Last week I attended a two-day Scrum product owner certification course. Not only is Scrum a strange word to say (scum meets scrape?), but it’s a challenging concept to translate into what I do, which is marketing.
We’ve written about agile software development and Scrum before, but let me tell you about it again before I explain how Scrum works for marketing, too.
Originally, a group of software developers created Scrum to more realistically manage projects. Traditional “waterfall” project management was based on the premise that you can accurately predict what an end product (i.e. software) will look like, how long it will take to build, and how much it will cost, before you actually build it.
This is never the case.
Software development can be unpredictable! WHAT?!
During the course of building software, many unknowns become apparent. Some of the features that the stakeholders believe are pertinent in the beginning reveal themselves to be irrelevant. Likewise, there will be new features that emerge that are crucial elements to making the software function to meet the users’ needs.
Scrum takes all of this into consideration, and the goal is to create a high-quality “shippable product” as quickly as possible, but this means that stakeholders must reconsider what is essential and what is superfluous. Apparently only 36% of software features are actually used. This means that the organizations and people who manage software projects are wasting about 64% of their developers’ time and their clients’ money.
Good Scrum project management ranks software features according to significance. If there’s enough money for every tiny feature, then great. But a good Scrum team will only build the best software, and that doesn’t equate to the software with the most features (sometimes simplicity is better).
So how can I use scrum for marketing? I’ve been asking myself this question for the past few months, and during the training last week I was mentally translating everything our instructor said about Scrum into marketing terms.
First of all, marketing doesn’t really have a product comparable to software. We focus on goals (increased conversions, brand visibility and recognition) and we use a variety of means to get there. Sure, we’ll design an infographic and distribute it, and in some ways this counts as a shippable product, but it doesn’t have quite the same purpose as software.
Also, our work is never done. We can’t just execute a marketing campaign and call it good. We have to continually create new campaigns and measure their success.
But wait! The more I think about the more I realize I just need to change the word “shippable product” into “implementation” and voila. It kind of works.
Hear me out.
Sometimes we get requests for very specific marketing tasks that may or may not actually work toward a business’ goal of getting more conversions.
For example, some people come to us with a really, really bad website. Either they had it built too cheaply, it’s way out of date, or it wasn’t designed with actual user experience in mind. We know that no matter how hard we work to move it up in the rankings, how great their AdWords ad content is, or how much money they pump into Pinterest, people are not going to trust them, and they will lose a significant chunk of business based on their crappy website.
Scrum project management would consider their marketing goals, analyze their user base, and make recommendations and changes accordingly. For a client with a bad website, the first step would be to recommend a rebuild, not to raise the daily AdWords budget.

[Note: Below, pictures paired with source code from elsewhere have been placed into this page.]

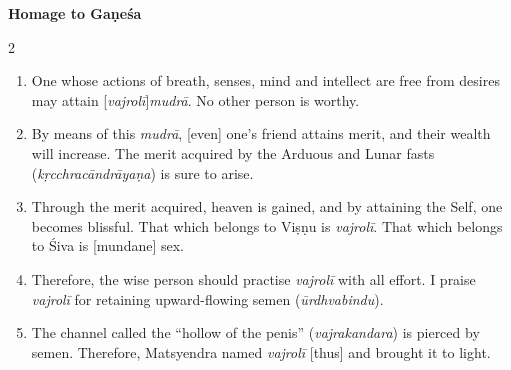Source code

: \begin{nohyp}
\begin{eng}
\centerline{}
\vskip 7pt

\centerline{{\large\bfseries Homage to Gaṇeśa}}
\end{eng}
\vskip 7pt

\begin{multicols}{2}
\begin{eng}
\Section*[Introduction]{[Introduction]}
\begin{enumerate}[nosep]
\itemsep=0pt
\item[1.] One whose actions of breath, senses, mind and intellect are free from desires may attain [\textit{vajrolī}]\textit{mudrā}. No other person is worthy.
\item[2.] By means of this \textit{mudrā}, [even] one’s friend attains merit, and their wealth will increase. The merit acquired by the Arduous and Lunar fasts (\textit{kṛcchracāndrāyaṇa}) is sure to arise.
\item[3.] Through the merit acquired, heaven is gained, and by attaining the Self, one becomes blissful. That which belongs to Viṣṇu is \textit{vajrolī}. That which belongs to Śiva is [mundane] sex.
\item[4.] Therefore, the wise person should practise \textit{vajrolī} with all effort. I praise \textit{vajrolī} for retaining upward-flowing semen (\textit{ūrdhvabindu}).
\item[5.] The channel called the ``hollow of the penis'' (\textit{vajrakandara}) is pierced by semen. Therefore, Matsyendra named \textit{vajrolī} [thus] and brought it to light.
\end{enumerate}
\vskip 7pt

\vskip 7pt


\end{eng}
\end{multicols}
\end{nohyp}
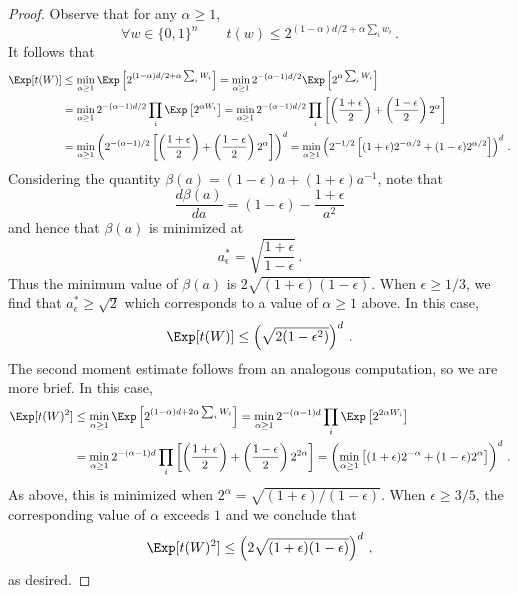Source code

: \begin{proof}
  Observe that for any $\alpha \geq 1$,
  \[
    \forall w\in \{0,1\}^n \qquad t(w) \leq 2^{(1 - \alpha)d/2 + \alpha\sum_i w_i}\,.
  \]
  It follows that
  \begin{align*}
    \Exp[ t(W) ] &\leq \min_{\alpha \geq 1} \Exp\left[2^{(1 - \alpha)d/2 + \alpha\sum_i W_i}\right] = \min_{\alpha \geq 1} 2^{-(\alpha - 1)d/2} \Exp\left[2^{\alpha\sum_i W_i}\right]\\
                 &= \min_{\alpha \geq 1} 2^{-(\alpha - 1)d/2} \prod_i \Exp\left[2^{\alpha W_i}\right] = \min_{\alpha \geq 1} 2^{-(\alpha - 1)d/2} \prod_i \left[\left(\frac{1+\epsilon}{2}\right) + \left(\frac{1-\epsilon}{2}\right) 2^{\alpha}\right]\\
  &= \min_{\alpha \geq 1} \left(2^{-(\alpha - 1)/2} \left[\left(\frac{1+\epsilon}{2}\right) + \left(\frac{1-\epsilon}{2}\right) 2^{\alpha}\right]\right)^d = \min_{\alpha \geq 1} \left(2^{-1/2} \left[(1+\epsilon)2^{-\alpha/2}  + (1-\epsilon) 2^{\alpha/2}\right]\right)^d\,.
\end{align*}
Considering the quantity
$\beta(a) = (1 - \epsilon) a + (1 + \epsilon) a^{-1}$, note that
\[
  \frac{d\beta(a)}{da} = (1 - \epsilon) - \frac{1 + \epsilon}{a^2}
\]
and hence that $\beta(a)$ is minimized at
\[
  a^*_\epsilon = \sqrt{\frac{1 + \epsilon}{1 - \epsilon}}\,.
\]
Thus the minimum value of $\beta(a)$ is
$2\sqrt{(1 + \epsilon)(1 - \epsilon)}$. When $\epsilon \geq 1/3$, we find that $a_\epsilon^* \geq \sqrt{2}$ which corresponds to a value of $\alpha \geq 1$ above. In this case, 
\[
  \Exp[t(W)] \leq \left( \sqrt{2(1 - \epsilon^2)}\right)^d\,.
\]
The second moment estimate follows from an analogous computation, so
we are more brief. In this case,
  \begin{align*}
    \Exp[ t(W)^2 ] &\leq \min_{\alpha \geq 1} \Exp\left[2^{(1 - \alpha)d + 2\alpha\sum_i W_i}\right] = \min_{\alpha \geq 1} 2^{-(\alpha - 1)d} \prod_i \Exp\left[2^{2\alpha W_i}\right]\\
    &= \min_{\alpha \geq 1} 2^{-(\alpha - 1)d} \prod_i \left[\left(\frac{1+\epsilon}{2}\right) + \left(\frac{1-\epsilon}{2}\right) 2^{2\alpha}\right] = \left(\min_{\alpha \geq 1} \left[(1+\epsilon)2^{-\alpha}  + (1-\epsilon) 2^{\alpha}\right]\right)^d\,.
\end{align*}
As above, this is minimized when $2^\alpha = \sqrt{(1 + \epsilon)/(1 - \epsilon)}$. When $\epsilon \geq 3/5$, the corresponding value of $\alpha$ exceeds $1$ and we conclude that
\[
  \Exp[t(W)^2] \leq \left(2\sqrt{(1 + \epsilon)(1 - \epsilon)}\right)^d\,,
\]
as desired.
\end{proof}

We look at what has the potential to be effective and, budget allowing, we prioritize those “features.” The top priority would be to build a new marketing website that considers everyone’s goals (users, stakeholders, client). The next priority would be to set up appropriate tracking of these goals in Analytics, analyze what channels have converted best in the past, consider what channels may convert better now, and begin implementing a marketing plan accordingly.
But you know what? What works today may not work tomorrow. That’s just marketing. Websites become obsolete in three years or less. A new social network releases an amazingly effective advertising package. Suddenly nobody cares about cat memes (unlikely, I know).
Agile project management is really the only way to manage ongoing marketing projects. Good marketing is inherently agile, constantly adapting and responding to change, and making the most out of situations we can’t always anticipate.
While I can’t directly plop the technicalities of Scrum for software development onto Scrum for marketing, I do see how the premise applies equally, if not more so, to marketing.
Plus, we’re kind of in love with our kanban board.